About this task:
Repeat every entry in full. Match each line exactly.

Items listed in a dataset

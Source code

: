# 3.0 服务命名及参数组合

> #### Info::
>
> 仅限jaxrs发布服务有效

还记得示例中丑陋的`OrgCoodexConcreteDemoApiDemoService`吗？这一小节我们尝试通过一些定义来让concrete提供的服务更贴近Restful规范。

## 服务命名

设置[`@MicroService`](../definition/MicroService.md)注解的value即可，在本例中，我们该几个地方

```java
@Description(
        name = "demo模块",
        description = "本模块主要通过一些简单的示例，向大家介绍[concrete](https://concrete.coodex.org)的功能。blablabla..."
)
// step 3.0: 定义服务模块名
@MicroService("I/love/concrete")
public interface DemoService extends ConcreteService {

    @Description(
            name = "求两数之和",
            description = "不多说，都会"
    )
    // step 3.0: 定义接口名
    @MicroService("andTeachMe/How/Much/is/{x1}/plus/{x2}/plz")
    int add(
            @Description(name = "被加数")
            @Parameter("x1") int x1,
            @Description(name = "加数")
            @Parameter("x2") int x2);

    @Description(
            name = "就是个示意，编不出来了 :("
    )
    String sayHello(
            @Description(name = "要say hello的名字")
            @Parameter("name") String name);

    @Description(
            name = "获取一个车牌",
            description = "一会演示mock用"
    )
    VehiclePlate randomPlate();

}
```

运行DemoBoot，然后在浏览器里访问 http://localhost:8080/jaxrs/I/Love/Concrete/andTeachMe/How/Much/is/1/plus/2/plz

Answer to the exercise:
Source code

:# 3.0 服务命名及参数组合

> #### Info::
>
> 仅限jaxrs发布服务有效

还记得示例中丑陋的`OrgCoodexConcreteDemoApiDemoService`吗？这一小节我们尝试通过一些定义来让concrete提供的服务更贴近Restful规范。

## 服务命名

设置[`@MicroService`](../definition/MicroService.md)注解的value即可，在本例中，我们该几个地方

```java
@Description(
        name = "demo模块",
        description = "本模块主要通过一些简单的示例，向大家介绍[concrete](https://concrete.coodex.org)的功能。blablabla..."
)
// step 3.0: 定义服务模块名
@MicroService("I/love/concrete")
public interface DemoService extends ConcreteService {

    @Description(
            name = "求两数之和",
            description = "不多说，都会"
    )
    // step 3.0: 定义接口名
    @MicroService("andTeachMe/How/Much/is/{x1}/plus/{x2}/plz")
    int add(
            @Description(name = "被加数")
            @Parameter("x1") int x1,
            @Description(name = "加数")
            @Parameter("x2") int x2);

    @Description(
            name = "就是个示意，编不出来了 :("
    )
    String sayHello(
            @Description(name = "要say hello的名字")
            @Parameter("name") String name);

    @Description(
            name = "获取一个车牌",
            description = "一会演示mock用"
    )
    VehiclePlate randomPlate();

}
```

运行DemoBoot，然后在浏览器里访问 http://localhost:8080/jaxrs/I/Love/Concrete/andTeachMe/How/Much/is/1/plus/2/plz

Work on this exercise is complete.